CARTA DE UNA MUJER A OTRA

Perdona, hermana mía, si te digo que mujer has nacido como yo y como todas las mujeres del mundo. Y eso no es malo, al contrario: es lo mejor que te podría haber sucedido.
No importa el lugar, las costumbres, la época y la sociedad que le tocó vivir, la mujer es mujer aunque alguna se empeñe en repudiar su condición. Somos muchas, y me animaría a decir la amplia mayoría, las que no vamos por la vida protestando ni levantando banderas en contra del sexo opuesto. Pero ¿dónde se ha visto semejante estupidez? Las mujeres de hoy, de ayer y de todos los tiempos coincidimos en nuestra forma de pensar con respecto a los hombres. No hay duda de que todas, absolutamente todas, hemos sido hechas con el mismo molde: la famosa costilla de Adán.
Pero, ¡qué equivocadas estamos! ¿Cómo pretendemos vivir solas y autoabastecernos sin tener un hombre al lado a quien reprochar, controlar y dirigir, dar de comer, lavarle la ropa, hacerle un cariño (y algo más, por qué no), coserle los botones de las camisas, mandarlo a que se bañe, al peluquero, pedirle que se afeite, que vaya a trabajar y que no vuelva tarde, que nos lleve al cine, al teatro, a cenar…? Qué mejor ejemplo que nuestra primera antecesora: ¿No fue la primera mujer quien le dio una manzana en la boca a su hombre? ¿Acaso no fue el primer hombre quien se dejó poner la manzana en la boca y aprovechó la ocasión para dar un mordisco y quién sabe qué otra cosa más?
Controlar todos y cada unos de sus actos y movimientos sin que se dé cuenta, y por sobre todas las cosas, que satisfaga sus caprichos, es lo que a la mujer la hace mujer. Y no quiero entrar en más detalles como la maternidad, la crianza de los hijos, frutos del amor entre hombre y mujer, la posibilidad de hacer más de una cosa al mismo tiempo, escuchar varias conversaciones, elegir el perfume predilecto, el de ella… y el de él. Amar a un hombre y sentirse amada, ¿no es lo que más le gusta a la mujer?

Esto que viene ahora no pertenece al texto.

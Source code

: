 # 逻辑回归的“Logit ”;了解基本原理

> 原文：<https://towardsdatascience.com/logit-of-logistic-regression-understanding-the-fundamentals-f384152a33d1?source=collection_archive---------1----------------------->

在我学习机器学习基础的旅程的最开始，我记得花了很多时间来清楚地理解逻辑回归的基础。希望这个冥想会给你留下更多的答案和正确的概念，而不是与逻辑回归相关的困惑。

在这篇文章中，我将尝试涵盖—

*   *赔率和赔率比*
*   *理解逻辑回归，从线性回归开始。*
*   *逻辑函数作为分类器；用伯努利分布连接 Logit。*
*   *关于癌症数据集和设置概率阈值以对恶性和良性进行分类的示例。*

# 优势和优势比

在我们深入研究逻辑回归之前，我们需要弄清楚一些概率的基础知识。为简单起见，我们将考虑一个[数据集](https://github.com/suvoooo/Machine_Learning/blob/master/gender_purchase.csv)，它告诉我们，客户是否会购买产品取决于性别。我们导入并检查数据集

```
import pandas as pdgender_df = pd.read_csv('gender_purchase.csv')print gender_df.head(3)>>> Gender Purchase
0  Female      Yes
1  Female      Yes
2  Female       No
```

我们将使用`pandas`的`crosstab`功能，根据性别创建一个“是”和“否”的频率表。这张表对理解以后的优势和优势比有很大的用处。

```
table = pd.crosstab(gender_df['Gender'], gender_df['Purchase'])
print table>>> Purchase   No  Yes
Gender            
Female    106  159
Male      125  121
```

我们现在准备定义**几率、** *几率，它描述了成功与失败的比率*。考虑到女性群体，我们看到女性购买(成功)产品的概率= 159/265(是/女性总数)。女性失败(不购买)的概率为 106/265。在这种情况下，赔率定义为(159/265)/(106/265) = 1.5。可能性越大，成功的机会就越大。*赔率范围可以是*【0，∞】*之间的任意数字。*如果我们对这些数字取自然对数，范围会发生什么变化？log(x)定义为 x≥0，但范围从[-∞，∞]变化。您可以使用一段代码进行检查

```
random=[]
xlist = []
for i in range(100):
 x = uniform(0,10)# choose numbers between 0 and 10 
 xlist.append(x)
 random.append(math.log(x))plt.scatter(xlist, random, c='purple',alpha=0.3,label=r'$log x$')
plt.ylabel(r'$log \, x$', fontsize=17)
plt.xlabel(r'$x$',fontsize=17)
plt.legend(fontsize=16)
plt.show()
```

Perdona, hermana mía, si te digo que es hora de que nos pongamos de una vez por todas… la pollera, nos ajustemos bien el cinturón a la cintura, mostremos nuestras piernas, no importa cómo sean, nos bajemos los escotes e insinuemos lo poco o mucho que la Madre Natura nos ha regalado, nos maquillemos los ojos y los labios de rojo carmesí, escondamos nuestras canas y, con dos gotitas de perfume, sigamos seduciendo al hombre que tenemos a nuestro lado.
¡No perdamos tiempo! Hagámoslo antes de que el hombre que tenemos a nuestro lado se nos escape por la ventana de nuestra aburrida vida de mujeres feministas.